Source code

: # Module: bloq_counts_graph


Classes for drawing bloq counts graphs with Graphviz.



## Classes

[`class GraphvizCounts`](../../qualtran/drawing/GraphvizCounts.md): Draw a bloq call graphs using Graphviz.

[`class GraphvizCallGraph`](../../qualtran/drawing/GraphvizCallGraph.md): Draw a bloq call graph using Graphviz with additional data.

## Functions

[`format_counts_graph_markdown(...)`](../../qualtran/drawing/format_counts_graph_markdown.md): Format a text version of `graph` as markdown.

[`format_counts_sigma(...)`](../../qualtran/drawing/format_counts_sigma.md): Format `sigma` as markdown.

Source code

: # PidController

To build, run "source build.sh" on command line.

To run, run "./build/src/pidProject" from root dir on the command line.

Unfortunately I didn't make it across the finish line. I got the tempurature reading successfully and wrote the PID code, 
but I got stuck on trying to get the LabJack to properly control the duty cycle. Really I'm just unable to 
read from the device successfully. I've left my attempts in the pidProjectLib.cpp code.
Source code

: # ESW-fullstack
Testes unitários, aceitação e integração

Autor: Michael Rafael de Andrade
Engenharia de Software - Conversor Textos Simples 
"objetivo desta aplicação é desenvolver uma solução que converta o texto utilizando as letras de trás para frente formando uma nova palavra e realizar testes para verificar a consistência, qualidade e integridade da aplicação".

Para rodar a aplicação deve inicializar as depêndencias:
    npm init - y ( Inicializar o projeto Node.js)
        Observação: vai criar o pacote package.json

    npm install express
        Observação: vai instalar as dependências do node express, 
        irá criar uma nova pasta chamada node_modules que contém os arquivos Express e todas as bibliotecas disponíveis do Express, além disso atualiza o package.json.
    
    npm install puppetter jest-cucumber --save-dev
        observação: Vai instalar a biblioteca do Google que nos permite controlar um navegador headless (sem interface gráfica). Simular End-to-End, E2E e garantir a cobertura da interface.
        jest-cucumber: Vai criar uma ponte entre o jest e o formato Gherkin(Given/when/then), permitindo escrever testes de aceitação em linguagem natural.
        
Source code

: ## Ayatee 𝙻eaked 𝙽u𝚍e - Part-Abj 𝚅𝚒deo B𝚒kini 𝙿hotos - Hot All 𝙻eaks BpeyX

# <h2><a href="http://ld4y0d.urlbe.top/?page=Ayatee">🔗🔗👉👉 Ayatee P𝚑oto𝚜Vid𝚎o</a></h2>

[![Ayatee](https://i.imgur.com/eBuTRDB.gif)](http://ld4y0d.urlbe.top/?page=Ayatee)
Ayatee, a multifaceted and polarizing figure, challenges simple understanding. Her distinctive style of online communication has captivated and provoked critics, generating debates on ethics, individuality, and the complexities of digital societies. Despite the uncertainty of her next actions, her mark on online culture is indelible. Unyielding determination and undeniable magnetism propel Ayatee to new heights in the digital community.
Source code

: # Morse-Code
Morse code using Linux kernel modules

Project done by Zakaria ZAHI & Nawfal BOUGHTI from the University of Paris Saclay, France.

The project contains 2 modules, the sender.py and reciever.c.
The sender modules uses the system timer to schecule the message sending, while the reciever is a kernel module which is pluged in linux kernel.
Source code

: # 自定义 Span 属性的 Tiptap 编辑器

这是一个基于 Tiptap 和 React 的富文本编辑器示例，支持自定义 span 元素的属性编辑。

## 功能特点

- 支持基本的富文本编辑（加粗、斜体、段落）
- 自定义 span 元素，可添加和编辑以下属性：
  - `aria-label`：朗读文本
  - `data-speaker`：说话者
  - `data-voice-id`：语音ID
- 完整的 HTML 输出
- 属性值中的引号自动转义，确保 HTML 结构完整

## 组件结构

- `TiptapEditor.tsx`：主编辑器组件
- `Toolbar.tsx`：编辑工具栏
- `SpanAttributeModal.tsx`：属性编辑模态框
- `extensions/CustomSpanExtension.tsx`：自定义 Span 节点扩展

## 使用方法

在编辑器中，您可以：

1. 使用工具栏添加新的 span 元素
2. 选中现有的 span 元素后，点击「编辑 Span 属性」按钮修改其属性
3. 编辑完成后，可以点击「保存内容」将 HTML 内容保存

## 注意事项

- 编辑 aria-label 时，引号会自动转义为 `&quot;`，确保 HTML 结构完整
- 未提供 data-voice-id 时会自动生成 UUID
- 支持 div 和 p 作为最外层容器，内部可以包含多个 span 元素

****************************************

* **Problem to solve**
Would you retype the lines above from the one with "# Module: bloq_counts_graph" down to the one with "To run, run", word for word, both ends included and no other lines?

* **Response to the task**
: # Module: bloq_counts_graph


Classes for drawing bloq counts graphs with Graphviz.



## Classes

[`class GraphvizCounts`](../../qualtran/drawing/GraphvizCounts.md): Draw a bloq call graphs using Graphviz.

[`class GraphvizCallGraph`](../../qualtran/drawing/GraphvizCallGraph.md): Draw a bloq call graph using Graphviz with additional data.

## Functions

[`format_counts_graph_markdown(...)`](../../qualtran/drawing/format_counts_graph_markdown.md): Format a text version of `graph` as markdown.

[`format_counts_sigma(...)`](../../qualtran/drawing/format_counts_sigma.md): Format `sigma` as markdown.

Source code

: # PidController

To build, run "source build.sh" on command line.

To run, run "./build/src/pidProject" from root dir on the command line.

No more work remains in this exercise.